Susan Bongiorno, a homemaker who lives in Bloomfield, came out early to the Willowbrook Mall in Wayne N.J., to buy her 17-year-old daughter the “Rock Band 2″ video game because, she figured, “Everybody else will still be digging their cars out of the snow.”
“You have so many service people wanting to help you,” she said. “Normally you can’t find one because the stores are so mobbed. At Best Buy this morning I had three guys helping me at once, I just stood there and they did all the running.”
Declan Butler, 33, a college student, and his wife, Anne, 33, a teacher, took their 18-month-old daughter shopping — navigating slippery roads in spots, but noticing how little traffic there was on the way.

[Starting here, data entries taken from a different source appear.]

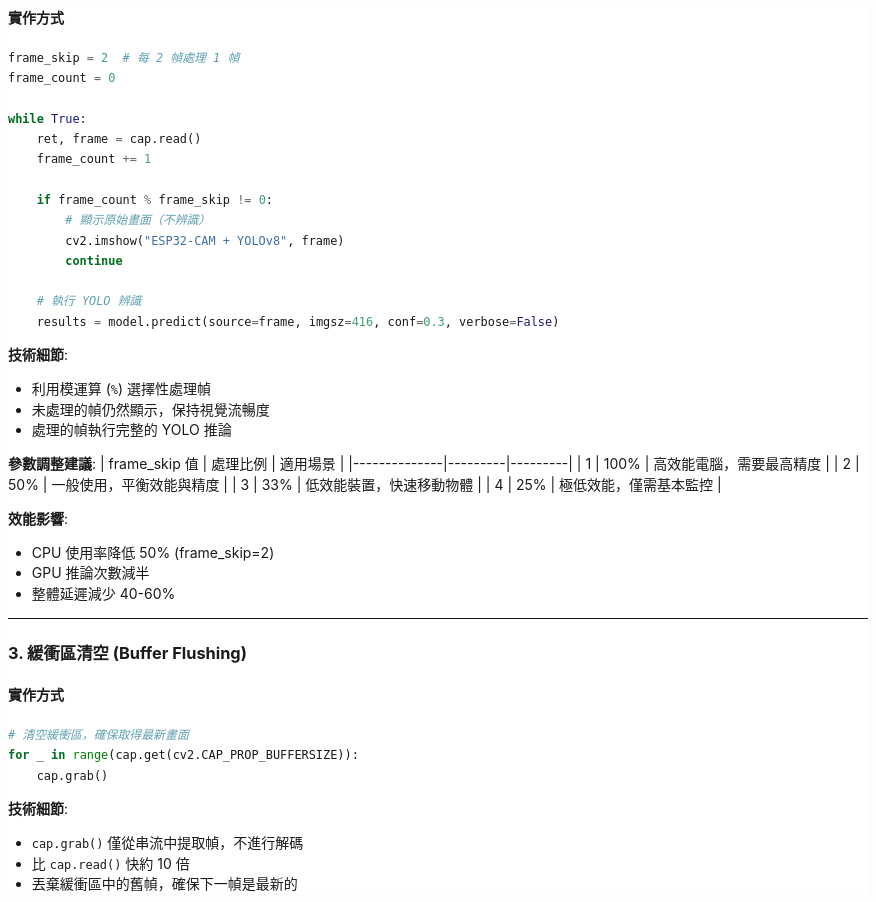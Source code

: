 #### 實作方式
```python
frame_skip = 2  # 每 2 幀處理 1 幀
frame_count = 0

while True:
    ret, frame = cap.read()
    frame_count += 1
    
    if frame_count % frame_skip != 0:
        # 顯示原始畫面（不辨識）
        cv2.imshow("ESP32-CAM + YOLOv8", frame)
        continue
    
    # 執行 YOLO 辨識
    results = model.predict(source=frame, imgsz=416, conf=0.3, verbose=False)
```

**技術細節**:
- 利用模運算 (`%`) 選擇性處理幀
- 未處理的幀仍然顯示，保持視覺流暢度
- 處理的幀執行完整的 YOLO 推論

**參數調整建議**:
| frame_skip 值 | 處理比例 | 適用場景 |
|--------------|---------|---------|
| 1 | 100% | 高效能電腦，需要最高精度 |
| 2 | 50% | 一般使用，平衡效能與精度 |
| 3 | 33% | 低效能裝置，快速移動物體 |
| 4 | 25% | 極低效能，僅需基本監控 |

**效能影響**:
- CPU 使用率降低 50% (frame_skip=2)
- GPU 推論次數減半
- 整體延遲減少 40-60%

---

### 3. 緩衝區清空 (Buffer Flushing)

#### 實作方式
```python
# 清空緩衝區，確保取得最新畫面
for _ in range(cap.get(cv2.CAP_PROP_BUFFERSIZE)):
    cap.grab()
```

**技術細節**:
- `cap.grab()` 僅從串流中提取幀，不進行解碼
- 比 `cap.read()` 快約 10 倍
- 丟棄緩衝區中的舊幀，確保下一幀是最新的

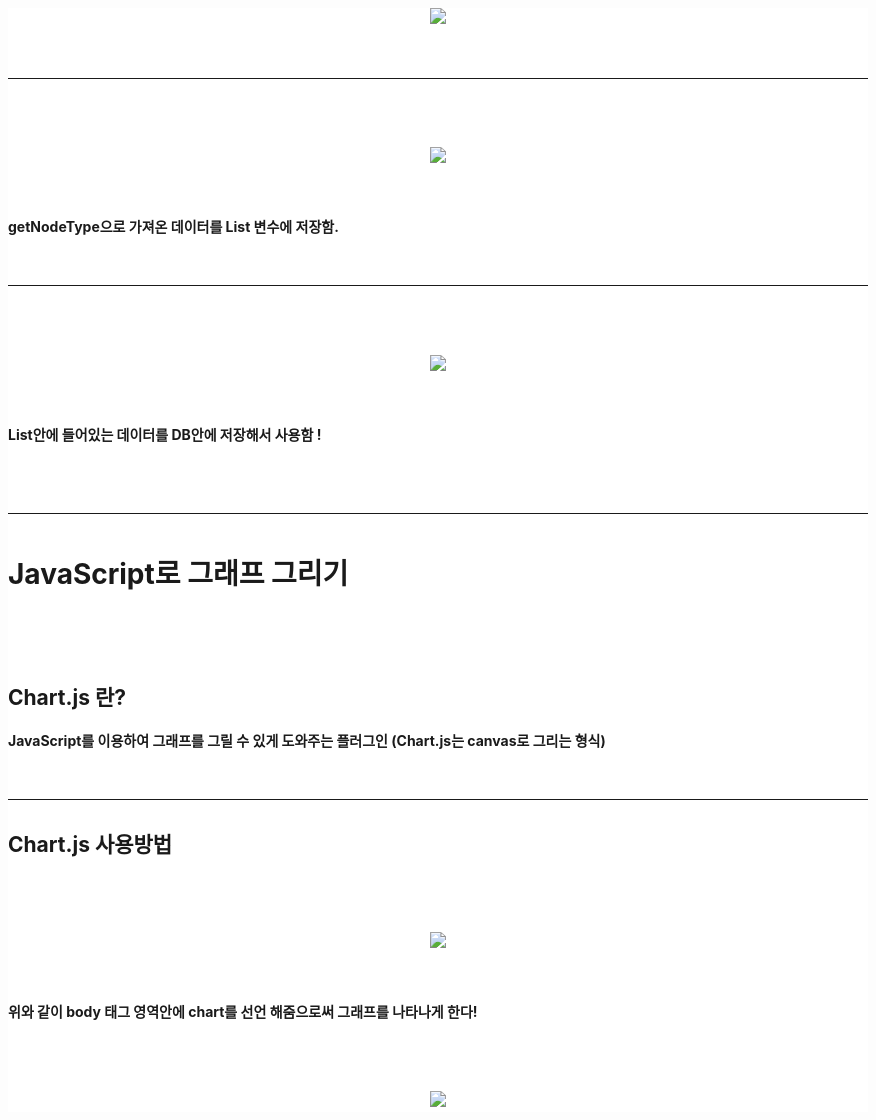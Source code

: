 <p align="center"> <img src="(https://user-images.githubusercontent.com/62025746/96095042-0ea8d500-0f09-11eb-8ffa-2b806c2085bd.png" width="600px"> </p>

<br>
<hr>

<br>
<br>

<p align="center"> <img src="https://user-images.githubusercontent.com/62025746/96095054-110b2f00-0f09-11eb-9a66-dd7877e58155.png" width="600px"> </p>

<br>

**getNodeType으로 가져온 데이터를 List 변수에 저장함.**

<br>

<hr>

<br>
<br>

<p align="center"> <img src="https://user-images.githubusercontent.com/62025746/96095057-110b2f00-0f09-11eb-90c6-42998052f599.png" width="600px"> </p>

<br>

**List안에 들어있는 데이터를 DB안에 저장해서 사용함 !**

<br><br><hr>


# JavaScript로 그래프 그리기

<br><br>

## Chart.js 란?

**JavaScript를 이용하여 그래프를 그릴 수 있게 도와주는 플러그인 (Chart.js는 canvas로 그리는 형식)**

<br>
<hr>

## Chart.js 사용방법

<br>
<br>

<p align="center"> <img src="https://user-images.githubusercontent.com/62025746/96148830-9f040b80-0f43-11eb-96a0-6f11fc3384e1.png" width="600px"> </p>

<br>

**위와 같이 body 태그 영역안에 chart를 선언 해줌으로써 그래프를 나타나게 한다!**

<br><br>

<p align="center"> <img src="https://user-images.githubusercontent.com/62025746/96148835-a0353880-0f43-11eb-91f1-28e5f4ac2ae7.png" width="600px"> </p>
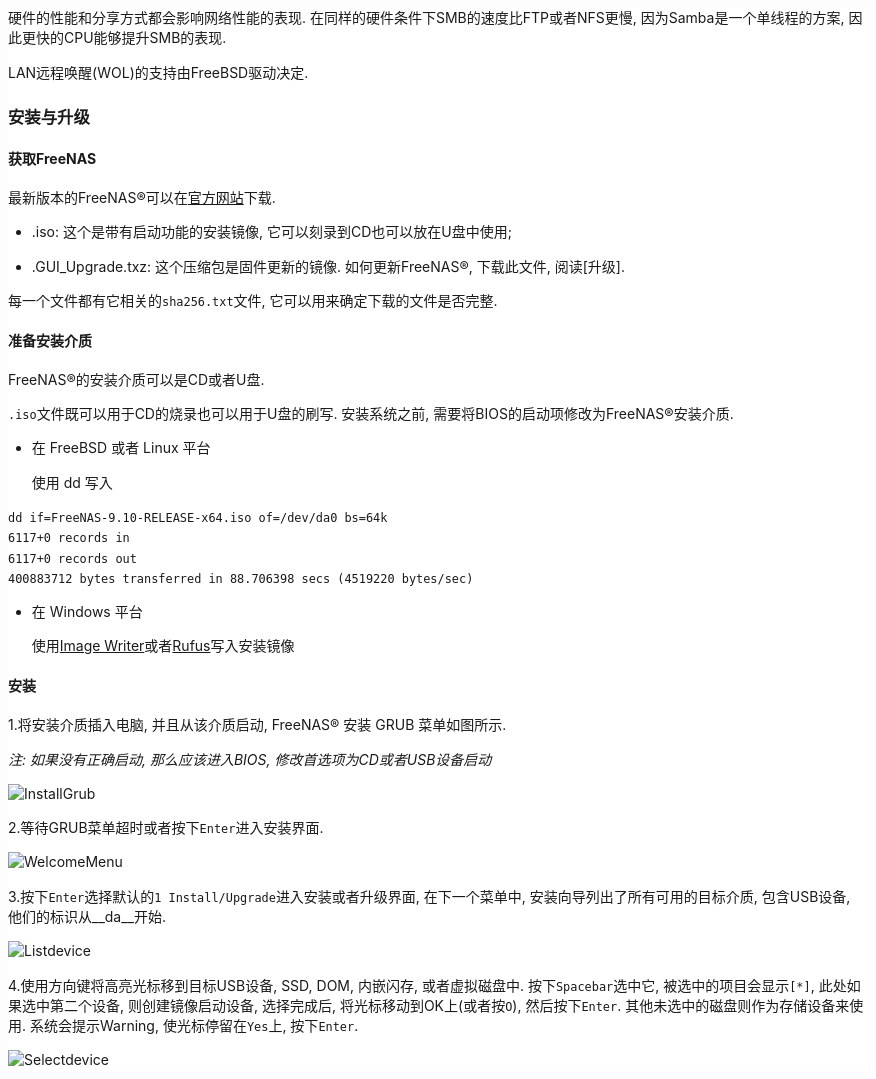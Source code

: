 硬件的性能和分享方式都会影响网络性能的表现. 在同样的硬件条件下SMB的速度比FTP或者NFS更慢, 因为Samba是一个单线程的方案, 因此更快的CPU能够提升SMB的表现.

LAN远程唤醒(WOL)的支持由FreeBSD驱动决定. 

### 安装与升级

#### 获取FreeNAS

最新版本的FreeNAS®可以在[官方网站](http://download.freenas.org/ "FreeNAS.org")下载.

+ .iso: 这个是带有启动功能的安装镜像, 它可以刻录到CD也可以放在U盘中使用;

+ .GUI_Upgrade.txz: 这个压缩包是固件更新的镜像. 如何更新FreeNAS®, 下载此文件, 阅读[升级].

每一个文件都有它相关的`sha256.txt`文件, 它可以用来确定下载的文件是否完整.

#### 准备安装介质

FreeNAS®的安装介质可以是CD或者U盘.

`.iso`文件既可以用于CD的烧录也可以用于U盘的刷写. 安装系统之前, 需要将BIOS的启动项修改为FreeNAS®安装介质.

+ 在 FreeBSD 或者 Linux 平台

	使用 dd 写入

```
dd if=FreeNAS-9.10-RELEASE-x64.iso of=/dev/da0 bs=64k
6117+0 records in
6117+0 records out
400883712 bytes transferred in 88.706398 secs (4519220 bytes/sec)
```

+ 在 Windows 平台

	使用[Image Writer](https://launchpad.net/win32-image-writer/ "Image Writer")或者[Rufus](http://rufus.akeo.ie/ "Rufus")写入安装镜像
	
#### 安装

1.将安装介质插入电脑, 并且从该介质启动,  FreeNAS® 安装 GRUB 菜单如图所示.

*注: 如果没有正确启动, 那么应该进入BIOS, 修改首选项为CD或者USB设备启动*

![InstallGrub](http://doc.freenas.org/9.10/_images/install1.png "InstallGrub")

2.等待GRUB菜单超时或者按下`Enter`进入安装界面.

![WelcomeMenu](http://doc.freenas.org/9.10/_images/install2c.png "Welcome")

3.按下`Enter`选择默认的`1 Install/Upgrade`进入安装或者升级界面, 在下一个菜单中, 安装向导列出了所有可用的目标介质, 包含USB设备, 他们的标识从__da__开始.

![Listdevice](http://doc.freenas.org/9.10/_images/install3a.png "Listdevice")

4.使用方向键将高亮光标移到目标USB设备, SSD, DOM, 内嵌闪存, 或者虚拟磁盘中. 按下`Spacebar`选中它, 被选中的项目会显示`[*]`, 此处如果选中第二个设备, 则创建镜像启动设备, 选择完成后, 将光标移动到OK上(或者按`O`), 然后按下`Enter`. 其他未选中的磁盘则作为存储设备来使用. 系统会提示Warning, 使光标停留在`Yes`上, 按下`Enter`.

![Selectdevice](http://doc.freenas.org/9.10/_images/cdrom3a.png "Selectdevice")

“This road is usually a parking lot this time of year,” Mrs. Butler said.
Fred Beierle, 39, who works in financing and lives in Hoboken, also came to the Willowbrook Mall with his companion, Marina Rosa, 24. They had planned to shop Saturday, but stayed home because of the blizzard and were pleasantly surprised on Sunday.
“We’re lucky we came out in the blizzard,” he said. “Because everyone thinks the roads are bad, so they stay off them, but the roads are fine.”
At the mall in Short Hills, N.J., Roger and Lynn Manshell said they had not planned to go shopping, but after seeing their neighborhood sparkling with snow, they decided to have a day of outdoor activities.
“All the snow did was add a beautiful, winter wonderland to an average Sunday,” said Mr. Manshell, 72, who works as a marketer for advertising products.
Nate Schweber contributed reporting from New Jersey.